Google BigQuery

Jobs

Jobs are objects that manage asynchronous tasks such as loading data, exporting data, and running queries.

You can run multiple jobs concurrently in BigQuery, and completed jobs will be listed in the Jobs collection indefinitely.

For a list of methods for this resource, see the end of this page.

Resource representations

{
  "kind": "bigquery#job",
  "etag": etag,
  "id": string,
  "selfLink": string,
  "jobReference": {
    "projectId": string,
    "jobId": string
  },
  "configuration": {
    "query": {
      "query": string,
      "destinationTable": {
        "projectId": string,
        "datasetId": string,
        "tableId": string
      },
      "createDisposition": string,
      "writeDisposition": string,
      "defaultDataset": {
        "datasetId": string,
        "projectId": string
      },
      "priority": string,
      "preserveNulls": boolean,
      "allowLargeResults": boolean,
      "useQueryCache": boolean
    },
    "load": {
      "sourceUris": [
        string
      ],
      "schema": {
        "fields": [
          {
            "name": string,
            "type": string,
            "mode": string,
            "fields": [
              (TableFieldSchema)
            ],
            "description": string
          }
        ]
      },
      "destinationTable": {
        "projectId": string,
        "datasetId": string,
        "tableId": string
      },
      "createDisposition": string,
      "writeDisposition": string,
      "fieldDelimiter": string,
      "skipLeadingRows": integer,
      "encoding": string,
      "quote": string,
      "maxBadRecords": integer,
      "schemaInlineFormat": string,
      "schemaInline": string,
      "allowQuotedNewlines": boolean,
      "sourceFormat": string,
      "allowJaggedRows": boolean,
      "ignoreUnknownValues": boolean
    },
    "link": {
      "sourceUri": [
        string
      ],
      "destinationTable": {
        "projectId": string,
        "datasetId": string,
        "tableId": string
      },
      "createDisposition": string,
      "writeDisposition": string
    },
    "copy": {
      "sourceTable": {
        "projectId": string,
        "datasetId": string,
        "tableId": string
      },
      "destinationTable": {
        "projectId": string,
        "datasetId": string,
        "tableId": string
      },
      "createDisposition": string,
      "writeDisposition": string
    },
    "extract": {
      "sourceTable": {
        "projectId": string,
        "datasetId": string,
        "tableId": string
      },
      "destinationUri": string,
      "destinationUris": [
        string
      ],
      "printHeader": boolean,
      "fieldDelimiter": string,
      "destinationFormat": string
    },
    "dryRun": boolean
  },
  "status": {
    "state": string,
    "errorResult": {
      "reason": string,
      "location": string,
      "debugInfo": string,
      "message": string
    },
    "errors": [
      {
        "reason": string,
        "location": string,
        "debugInfo": string,
        "message": string
      }
    ]
  },
  "statistics": {
    "creationTime": long,
    "startTime": long,
    "endTime": long,
    "totalBytesProcessed": long,
    "query": {
      "totalBytesProcessed": long,
      "cacheHit": boolean
    },
    "load": {
      "inputFiles": long,
      "inputFileBytes": long,
      "outputRows": long,
      "outputBytes": long
    }
  }
}
Property name Value Description Notes
configuration nested object [Required] Describes the job configuration.
configuration.copy nested object An object that must be present when copying an existing table to another table.
configuration.copy.createDisposition string [Optional] Specifies whether the job is allowed to create new tables.

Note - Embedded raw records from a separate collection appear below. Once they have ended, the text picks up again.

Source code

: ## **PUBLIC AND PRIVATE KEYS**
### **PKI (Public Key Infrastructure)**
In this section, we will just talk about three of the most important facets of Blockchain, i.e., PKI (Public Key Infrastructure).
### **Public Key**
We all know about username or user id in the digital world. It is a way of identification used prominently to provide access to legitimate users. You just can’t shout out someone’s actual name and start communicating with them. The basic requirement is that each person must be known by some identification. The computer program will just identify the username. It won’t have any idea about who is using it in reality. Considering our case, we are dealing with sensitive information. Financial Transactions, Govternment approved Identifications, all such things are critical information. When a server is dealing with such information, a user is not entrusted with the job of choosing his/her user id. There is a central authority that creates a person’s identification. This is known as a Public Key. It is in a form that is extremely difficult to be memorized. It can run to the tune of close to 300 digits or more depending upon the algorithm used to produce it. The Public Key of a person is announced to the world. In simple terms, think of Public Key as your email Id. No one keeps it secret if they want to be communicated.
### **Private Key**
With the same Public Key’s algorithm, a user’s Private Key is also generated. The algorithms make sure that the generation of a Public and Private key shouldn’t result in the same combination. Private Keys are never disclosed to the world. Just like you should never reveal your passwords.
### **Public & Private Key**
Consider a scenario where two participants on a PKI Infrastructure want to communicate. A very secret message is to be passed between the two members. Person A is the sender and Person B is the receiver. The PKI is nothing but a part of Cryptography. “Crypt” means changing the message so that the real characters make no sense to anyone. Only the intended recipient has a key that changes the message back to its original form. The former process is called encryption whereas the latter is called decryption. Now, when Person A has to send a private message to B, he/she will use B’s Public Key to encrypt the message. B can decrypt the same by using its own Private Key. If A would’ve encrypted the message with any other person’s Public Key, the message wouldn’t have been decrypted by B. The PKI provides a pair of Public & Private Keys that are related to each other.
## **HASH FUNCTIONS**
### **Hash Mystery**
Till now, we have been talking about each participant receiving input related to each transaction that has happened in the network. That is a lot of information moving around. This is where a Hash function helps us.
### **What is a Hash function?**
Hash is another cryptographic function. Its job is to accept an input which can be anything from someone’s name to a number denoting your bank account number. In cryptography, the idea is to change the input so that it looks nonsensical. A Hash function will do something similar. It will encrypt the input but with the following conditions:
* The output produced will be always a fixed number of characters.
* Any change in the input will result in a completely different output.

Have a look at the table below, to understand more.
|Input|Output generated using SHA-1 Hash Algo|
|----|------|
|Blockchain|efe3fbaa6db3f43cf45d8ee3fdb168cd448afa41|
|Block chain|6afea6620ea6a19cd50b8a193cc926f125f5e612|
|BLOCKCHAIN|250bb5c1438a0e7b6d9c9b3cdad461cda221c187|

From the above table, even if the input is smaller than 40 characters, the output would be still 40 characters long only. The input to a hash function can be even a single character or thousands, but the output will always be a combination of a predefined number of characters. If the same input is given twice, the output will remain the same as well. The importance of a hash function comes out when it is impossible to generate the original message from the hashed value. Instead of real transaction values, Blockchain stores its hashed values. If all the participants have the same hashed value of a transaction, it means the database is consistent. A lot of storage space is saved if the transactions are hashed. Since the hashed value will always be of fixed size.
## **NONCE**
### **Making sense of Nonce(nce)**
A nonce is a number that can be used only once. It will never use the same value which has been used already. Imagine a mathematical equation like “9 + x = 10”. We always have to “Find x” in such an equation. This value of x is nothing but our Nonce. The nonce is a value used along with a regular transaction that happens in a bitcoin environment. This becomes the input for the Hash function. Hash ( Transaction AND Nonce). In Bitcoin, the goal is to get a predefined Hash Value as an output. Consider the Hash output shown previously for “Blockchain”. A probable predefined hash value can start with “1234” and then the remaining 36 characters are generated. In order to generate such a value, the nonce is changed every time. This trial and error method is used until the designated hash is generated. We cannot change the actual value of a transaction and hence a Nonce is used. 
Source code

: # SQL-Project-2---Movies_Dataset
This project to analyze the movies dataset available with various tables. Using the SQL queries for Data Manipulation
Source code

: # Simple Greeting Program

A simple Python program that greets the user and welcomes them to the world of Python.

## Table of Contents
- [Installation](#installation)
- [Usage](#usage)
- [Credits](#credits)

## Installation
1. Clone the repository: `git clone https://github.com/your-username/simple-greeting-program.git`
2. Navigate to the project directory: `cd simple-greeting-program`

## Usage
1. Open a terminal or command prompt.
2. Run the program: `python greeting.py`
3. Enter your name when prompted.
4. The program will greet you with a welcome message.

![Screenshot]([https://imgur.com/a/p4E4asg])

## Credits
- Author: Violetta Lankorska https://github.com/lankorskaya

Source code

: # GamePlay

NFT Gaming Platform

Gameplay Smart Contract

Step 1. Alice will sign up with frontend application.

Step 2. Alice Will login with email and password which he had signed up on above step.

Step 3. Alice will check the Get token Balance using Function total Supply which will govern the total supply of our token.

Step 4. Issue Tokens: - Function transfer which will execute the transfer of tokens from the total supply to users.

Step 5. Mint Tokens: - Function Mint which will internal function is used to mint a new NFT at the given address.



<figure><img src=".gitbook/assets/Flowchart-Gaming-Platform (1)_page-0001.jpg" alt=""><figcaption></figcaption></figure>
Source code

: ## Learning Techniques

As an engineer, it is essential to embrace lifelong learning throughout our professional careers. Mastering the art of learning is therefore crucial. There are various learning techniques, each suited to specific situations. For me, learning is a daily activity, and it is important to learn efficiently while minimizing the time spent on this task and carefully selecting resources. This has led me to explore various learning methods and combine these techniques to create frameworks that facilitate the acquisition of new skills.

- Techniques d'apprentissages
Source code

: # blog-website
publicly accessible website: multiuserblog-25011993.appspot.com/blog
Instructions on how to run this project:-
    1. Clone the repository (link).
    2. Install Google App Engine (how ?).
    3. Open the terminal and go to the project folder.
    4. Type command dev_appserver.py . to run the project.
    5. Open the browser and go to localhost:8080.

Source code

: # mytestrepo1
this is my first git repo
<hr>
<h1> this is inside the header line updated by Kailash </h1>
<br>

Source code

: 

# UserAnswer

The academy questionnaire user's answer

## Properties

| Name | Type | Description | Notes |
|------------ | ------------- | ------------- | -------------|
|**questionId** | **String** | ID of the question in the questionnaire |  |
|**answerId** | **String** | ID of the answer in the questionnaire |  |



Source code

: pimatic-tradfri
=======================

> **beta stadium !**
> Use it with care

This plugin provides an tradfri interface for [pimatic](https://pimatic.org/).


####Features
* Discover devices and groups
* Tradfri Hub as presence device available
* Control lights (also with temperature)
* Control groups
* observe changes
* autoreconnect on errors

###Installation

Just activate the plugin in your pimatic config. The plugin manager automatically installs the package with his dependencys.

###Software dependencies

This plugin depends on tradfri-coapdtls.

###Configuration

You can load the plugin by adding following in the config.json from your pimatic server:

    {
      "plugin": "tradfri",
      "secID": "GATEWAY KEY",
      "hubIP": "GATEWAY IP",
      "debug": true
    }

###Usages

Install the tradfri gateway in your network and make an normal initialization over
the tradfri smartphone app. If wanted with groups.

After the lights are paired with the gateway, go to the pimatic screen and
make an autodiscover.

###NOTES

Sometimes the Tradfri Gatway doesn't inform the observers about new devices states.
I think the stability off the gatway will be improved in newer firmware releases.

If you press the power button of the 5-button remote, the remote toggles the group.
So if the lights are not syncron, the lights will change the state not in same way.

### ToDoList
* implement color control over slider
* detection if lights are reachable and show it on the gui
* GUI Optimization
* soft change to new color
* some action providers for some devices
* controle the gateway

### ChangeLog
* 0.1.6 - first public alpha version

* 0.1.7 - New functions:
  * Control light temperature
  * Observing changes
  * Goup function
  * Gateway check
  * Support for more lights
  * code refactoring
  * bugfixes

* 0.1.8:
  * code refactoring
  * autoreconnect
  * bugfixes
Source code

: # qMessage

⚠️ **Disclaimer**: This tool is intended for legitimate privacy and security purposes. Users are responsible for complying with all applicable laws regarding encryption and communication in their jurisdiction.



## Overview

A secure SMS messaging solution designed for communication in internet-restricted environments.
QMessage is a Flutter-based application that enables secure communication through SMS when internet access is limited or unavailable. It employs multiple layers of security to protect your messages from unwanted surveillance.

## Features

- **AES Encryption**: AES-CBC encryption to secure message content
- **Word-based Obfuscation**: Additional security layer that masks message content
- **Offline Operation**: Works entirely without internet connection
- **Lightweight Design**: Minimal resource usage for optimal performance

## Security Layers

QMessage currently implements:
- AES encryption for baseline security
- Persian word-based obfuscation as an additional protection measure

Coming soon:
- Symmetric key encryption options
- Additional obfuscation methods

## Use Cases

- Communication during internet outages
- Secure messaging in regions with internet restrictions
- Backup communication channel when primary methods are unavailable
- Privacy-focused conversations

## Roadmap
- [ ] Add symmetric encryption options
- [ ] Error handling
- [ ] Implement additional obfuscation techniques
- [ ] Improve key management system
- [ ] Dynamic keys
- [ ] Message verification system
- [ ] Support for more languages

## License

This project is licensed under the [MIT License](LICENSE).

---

The following values are supported:
  • CREATE_IF_NEEDED: If the table does not exist, BigQuery creates the table. 
  • CREATE_NEVER: The table must already exist. If it does not, a 'notFound' error is returned in the job result. 
The default value is CREATE_IF_NEEDED.

Creation, truncation and append actions occur as one atomic update upon job completion.
configuration.copy.destinationTable nested object [Required] The destination table
configuration.copy.destinationTable.datasetId string [Required] The ID of the dataset that contains the table.
configuration.copy.destinationTable.projectId string [Required] The ID of the project that contains the table.
configuration.copy.destinationTable.tableId string [Required] The table ID.
configuration.copy.sourceTable nested object An object describing the BigQuery table to be copied.
configuration.copy.sourceTable.datasetId string [Required] The ID of the dataset that contains the table.
configuration.copy.sourceTable.projectId string [Required] The ID of the project that contains the table.
configuration.copy.sourceTable.tableId string [Required] The table ID.
configuration.copy.writeDisposition string [Optional] Specifies the action that occurs if the destination table already exists.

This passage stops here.